Auch große Unglücke sind in den Zeitungen festgehalten – wie der Zeppelin, der in New Jersey im Jahr 1937 in Flammen aufging und über den damals nahezu jede Zeitung schrieb. Oder der Untergang der Titanic im April 1912, der analysiert und kommentiert wird. Am 17.4.1912 findet etwa die “Westdeutsche Landeszeitung” folgende emotionale Worte: “1500 Menschen in den Fluten des Meeres versunken! Die Bevölkerung eines ganzen Städtchens. Lebendige Menschen mit allem Glück und Leid der Menschennatur, allem Streben, Hoffnungen und Ängsten, allen Kräften und allen Schwachheiten”.
Abseits vom politischen Geschehen geben die Zeitungen Einblick in den Alltag der Menschen – das Gegenteil von trockener Geschichte, findet Landes. “Bessere junge Witwe mit einem Kind, tüchtig im Kochen, sucht Stellung als Haushälterin”, heißt es etwa 1902 im “Hamburger Fremdenblatt”. In einer Stuttgarter Zeitung bietet ein Friseur am 15. August 1903 “Scheitel und Toupets auf feinste gefertigt” an.

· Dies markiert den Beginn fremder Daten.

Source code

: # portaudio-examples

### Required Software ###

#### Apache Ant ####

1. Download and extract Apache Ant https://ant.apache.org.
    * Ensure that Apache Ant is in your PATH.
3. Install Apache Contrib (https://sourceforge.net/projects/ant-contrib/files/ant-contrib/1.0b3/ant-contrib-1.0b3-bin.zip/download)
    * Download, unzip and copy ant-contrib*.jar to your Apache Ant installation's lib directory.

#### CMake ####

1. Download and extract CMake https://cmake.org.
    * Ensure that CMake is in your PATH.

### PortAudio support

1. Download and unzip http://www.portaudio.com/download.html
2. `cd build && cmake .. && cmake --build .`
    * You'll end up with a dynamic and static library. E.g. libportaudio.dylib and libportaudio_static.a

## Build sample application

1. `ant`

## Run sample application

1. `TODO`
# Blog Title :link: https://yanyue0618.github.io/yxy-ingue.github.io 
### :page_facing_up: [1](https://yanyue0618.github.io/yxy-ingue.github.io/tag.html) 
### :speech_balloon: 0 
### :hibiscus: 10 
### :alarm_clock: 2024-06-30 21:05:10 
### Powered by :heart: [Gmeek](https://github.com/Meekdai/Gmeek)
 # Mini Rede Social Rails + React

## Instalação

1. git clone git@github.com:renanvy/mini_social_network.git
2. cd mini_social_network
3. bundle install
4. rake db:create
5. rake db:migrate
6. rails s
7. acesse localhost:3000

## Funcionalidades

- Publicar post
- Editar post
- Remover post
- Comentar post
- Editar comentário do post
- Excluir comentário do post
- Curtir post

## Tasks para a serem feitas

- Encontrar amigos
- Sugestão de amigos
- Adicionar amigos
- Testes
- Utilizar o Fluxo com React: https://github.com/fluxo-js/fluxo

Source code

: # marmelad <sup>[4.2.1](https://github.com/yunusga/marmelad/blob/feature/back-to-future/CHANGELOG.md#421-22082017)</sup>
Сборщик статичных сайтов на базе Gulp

Auch das gesellschaftliche Denken, wie etwa das Frauenbild der jeweiligen Zeit, wird genau widergespiegelt – nachzulesen zum Beispiel in einem Artikel, der unter der Überschrift “Sex Appeal” am 28. Mai 1930 als Beilage “Welt der Frau” in den “Westfälischen Nachrichten” erschien. Er gibt den Leserinnen von damals Folgendes mit auf den Weg: “So manche Ehe zerbricht daran oder wird langweilig, weil die Frau es nicht versteht, wie die schöne Scheherazade zu handeln: an jedem Tag ein neues Märchen zu erzählen! Das heißt: den Mann auf eine immer neue Art – sprich: durch Sex Appeal!- zu fesseln und für seine eigene Frau zu begeistern!”